Law and Order: Perpetuating Mass Incarceration Under the Guise of Safety

Protests to end mass incarceration. Photo by Clemens V. Vogelsang.

The U.S. unequivocally uses the prison system for profit rather than reform. America has the highest rate of incarceration in the world—disproportional to our population—and currently allows that system to function as a modern means of systemic oppression. Law and order rhetoric—which emphasizes ‘cleaning up the streets’, protecting youth from succumbing to drug use, and reducing violence— almost always has racist undertones that persecute the existence of Black individuals, particularly low income Black individuals. This, in conjunction with tough on crime mentalities, have allowed racist and ineffective policies to become the norm. As a result, America’s structure of mass incarceration, entrenched in racism, is not going anywhere without concerted changes in policy and rhetoric.  We need to listen to advocacy groups that have been paying attention to injustices far longer than politicians who have only recently stopped pushing for the same “law and order” that Trump weaponized as a means to criminalize BLM advocates and fear-monger his way into a second term.  The people who spout “this [referring to any of the numerous crises we confront] is not America'' must reckon with the fact that the country may not embody one’s ideals of a modern America, but that it is our reality nonetheless.  Historic and explicit racism has become increasingly covert but persistently salient to a myriad of American institutions, mass incarceration being one of the most insidious.

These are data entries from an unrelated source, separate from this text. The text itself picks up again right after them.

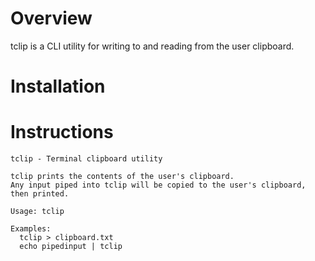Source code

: # Overview

tclip is a CLI utility for writing to and reading from the user clipboard.

# Installation

# Instructions

```
tclip - Terminal clipboard utility

tclip prints the contents of the user's clipboard.
Any input piped into tclip will be copied to the user's clipboard, then printed.

Usage: tclip

Examples:
  tclip > clipboard.txt
  echo pipedinput | tclip
```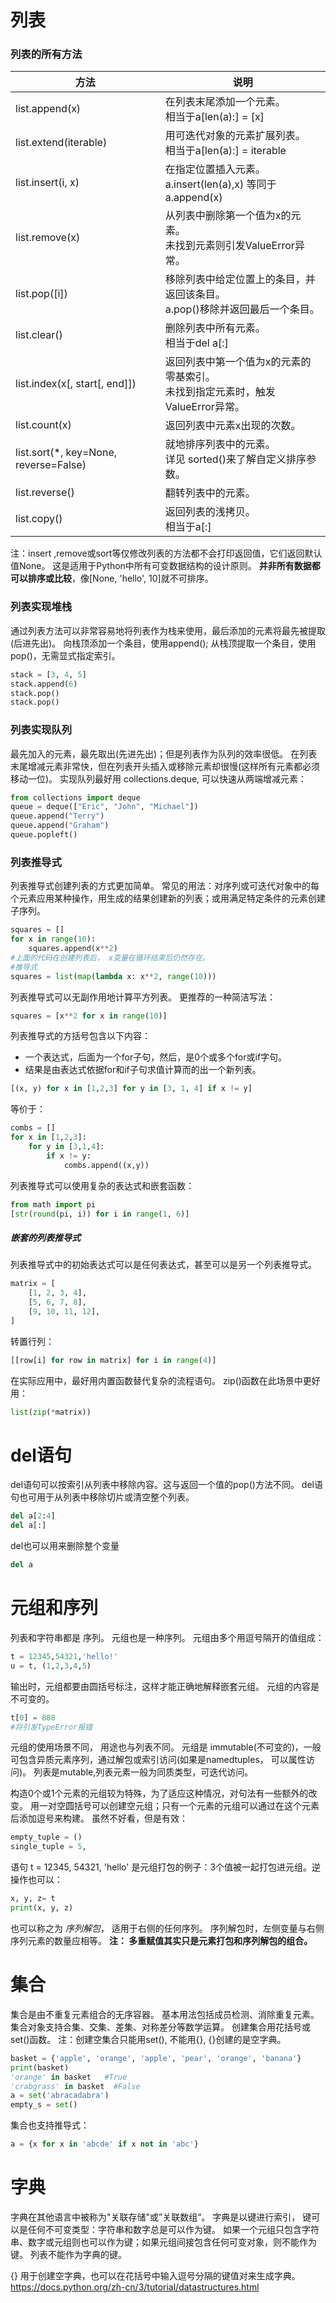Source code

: # 列表
### 列表的所有方法
| 方法                                     | 说明                                                |
| -------------------------------------- | ------------------------------------------------- |
| list.append(x)                         | 在列表末尾添加一个元素。<br> 相当于a\[len(a):] = \[x]            |
| list.extend(iterable)                  | 用可迭代对象的元素扩展列表。<br> 相当于a\[len(a):] = iterable      |
| list.insert(i, x)                      | 在指定位置插入元素。<br> a.insert(len(a),x) 等同于a.append(x)  |
| list.remove(x)                         | 从列表中删除第一个值为x的元素。<br> 未找到元素则引发ValueError异常。        |
| list.pop(\[i])                         | 移除列表中给定位置上的条目，并返回该条目。<br> a.pop()移除并返回最后一个条目。     |
| list.clear()                           | 删除列表中所有元素。<br> 相当于del a\[:]                       |
| list.index(x\[, start\[, end]])        | 返回列表中第一个值为x的元素的零基索引。<br> 未找到指定元素时，触发ValueError异常。 |
| list.count(x)                          | 返回列表中元素x出现的次数。                                    |
| list.sort(\*, key=None, reverse=False) | 就地排序列表中的元素。<br> 详见 sorted()来了解自定义排序参数。            |
| list.reverse()                         | 翻转列表中的元素。                                         |
| list.copy()                            | 返回列表的浅拷贝。<br> 相当于a\[:]                            |

注：insert ,remove或sort等仅修改列表的方法都不会打印返回值，它们返回默认值None。
这是适用于Python中所有可变数据结构的设计原则。
**并非所有数据都可以排序或比较**，像\[None, 'hello', 10]就不可排序。

### 列表实现堆栈
通过列表方法可以非常容易地将列表作为栈来使用，最后添加的元素将最先被提取(后进先出)。
向栈顶添加一个条目，使用append();
从栈顶提取一个条目，使用pop()，无需显式指定索引。
```python
stack = [3, 4, 5]
stack.append(6)
stack.pop()
stack.pop()
```
### 列表实现队列
最先加入的元素，最先取出(先进先出)；但是列表作为队列的效率很低。
在列表末尾增减元素非常快，但在列表开头插入或移除元素却很慢(这样所有元素都必须移动一位)。
实现队列最好用 collections.deque, 可以快速从两端增减元素：
```python
from collections import deque
queue = deque(["Eric", "John", "Michael"])
queue.append("Terry")
queue.append("Graham")
queue.popleft()
```
### 列表推导式
列表推导式创建列表的方式更加简单。
常见的用法：对序列或可迭代对象中的每个元素应用某种操作，用生成的结果创建新的列表；或用满足特定条件的元素创建子序列。
```python
squares = []
for x in range(10):
	squares.append(x**2)
#上面的代码在创建列表后， x变量在循环结束后仍然存在。
#推导式
squares = list(map(lambda x: x**2, range(10)))
```
列表推导式可以无副作用地计算平方列表。
更推荐的一种简洁写法：
```python
squares = [x**2 for x in range(10)]
```
列表推导式的方括号包含以下内容：
- 一个表达式，后面为一个for子句，然后，是0个或多个for或if字句。
- 结果是由表达式依据for和if子句求值计算而的出一个新列表。
```python
[(x, y) for x in [1,2,3] for y in [3, 1, 4] if x != y]
```
等价于：
```python
combs = []
for x in [1,2,3]:
	for y in [3,1,4]:
		if x != y:
			combs.append((x,y))
```

列表推导式可以使用复杂的表达式和嵌套函数：
```python
from math import pi
[str(round(pi, i)) for i in range(1, 6)]
```
##### 嵌套的列表推导式
列表推导式中的初始表达式可以是任何表达式，甚至可以是另一个列表推导式。
```python
matrix = [
	[1, 2, 3, 4],
	[5, 6, 7, 8],
	[9, 10, 11, 12],
]
```
转置行列：
```python
[[row[i] for row in matrix] for i in range(4)]
```
在实际应用中，最好用内置函数替代复杂的流程语句。
zip()函数在此场景中更好用：
```python
list(zip(*matrix))
```

# del语句
del语句可以按索引从列表中移除内容。这与返回一个值的pop()方法不同。
del语句也可用于从列表中移除切片或清空整个列表。
```python
del a[2:4]
del a[:]
```
del也可以用来删除整个变量
```python
del a
```

# 元组和序列
列表和字符串都是 序列。 元组也是一种序列。
元组由多个用逗号隔开的值组成：
```python
t = 12345,54321,'hello!'
u = t, (1,2,3,4,5)
```
输出时，元组都要由圆括号标注，这样才能正确地解释嵌套元组。
元组的内容是不可变的。
```python
t[0] = 888
#将引发TypeError报错
```
元组的使用场景不同， 用途也与列表不同。
元组是 immutable(不可变的)，一般可包含异质元素序列，通过解包或索引访问(如果是namedtuples， 可以属性访问)。
列表是mutable,列表元素一般为同质类型，可迭代访问。

构造0个或1个元素的元组较为特殊，为了适应这种情况，对句法有一些额外的改变。
用一对空圆括号可以创建空元组；只有一个元素的元组可以通过在这个元素后添加逗号来构建。
虽然不好看，但是有效：
```python
empty_tuple = ()
single_tuple = 5, 
```
语句 t = 12345, 54321, 'hello'  是元组打包的例子：3个值被一起打包进元组。逆操作也可以：
```python
x, y, z= t
print(x, y, z)
```
也可以称之为 *序列解包*， 适用于右侧的任何序列。
序列解包时，左侧变量与右侧序列元素的数量应相等。
**注： 多重赋值其实只是元素打包和序列解包的组合。**

# 集合
集合是由不重复元素组合的无序容器。
基本用法包括成员检测、消除重复元素。
集合对象支持合集、交集、差集、对称差分等数学运算。
创建集合用花括号或set()函数。
注：创建空集合只能用set(), 不能用{}, {}创建的是空字典。
```python
basket = {'apple', 'orange', 'apple', 'pear', 'orange', 'banana'}
print(basket)
'orange' in basket   #True
'crabgrass' in basket  #False
a = set('abracadabra')
empty_s = set()
```
集合也支持推导式：
```python
a = {x for x in 'abcde' if x not in 'abc'}
```

# 字典
字典在其他语言中被称为"关联存储"或”关联数组“。
字典是以键进行索引， 键可以是任何不可变类型：字符串和数字总是可以作为键。
如果一个元组只包含字符串、数字或元组则也可以作为键；如果元组间接包含任何可变对象，则不能作为键。
列表不能作为字典的键。

{} 用于创建空字典，也可以在花括号中输入逗号分隔的键值对来生成字典。
https://docs.python.org/zh-cn/3/tutorial/datastructures.html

Our history allows us to understand how we arrived at the tangled state of affairs, but more importantly, it allows us to begin to create policy that no longer perpetuates racism under the guise of safety. Although Jim Crow laws— the codified segregation and oppression of Black people after the Emancipation Proclamation—no longer exist overtly, their impact can be observed in the advantage white people have in access to resources, jobs, and property. This connects to another means of marginalization in the grim timeline of systemic racism: the War on Drugs. Beginning  in the 1970s with President Nixon—another candidate who ran on law and order rhetoric— and evolving to this day, the War on Drugs furthered policies that mandated harsh sentences and propagated fear around drug use. Police would frequently patrol neighborhoods with high Black populations, stopping as many people as possible. Consequently, the United States now leads all other nations in incarcerated people, with 2.3 million people behind bars. While it is currently the Republican Party who is most known for harkening law and order, Democrats have feared retribution in the past for the reputation of being too soft on crime, and in 1986 pushed through a bill requiring mandatory minimum sentences for drug offenses in order to appear “anti-drug.” In 1988, then-Democratic presidential candidate Michael Dukakis was campaigned against for being soft on crime, begetting white fear that Democrats would release “dangerous criminals.” These bigoted and unfounded fears bully politicians into passing certain legislation and taking entire party-stances that disproportionally impact people of color.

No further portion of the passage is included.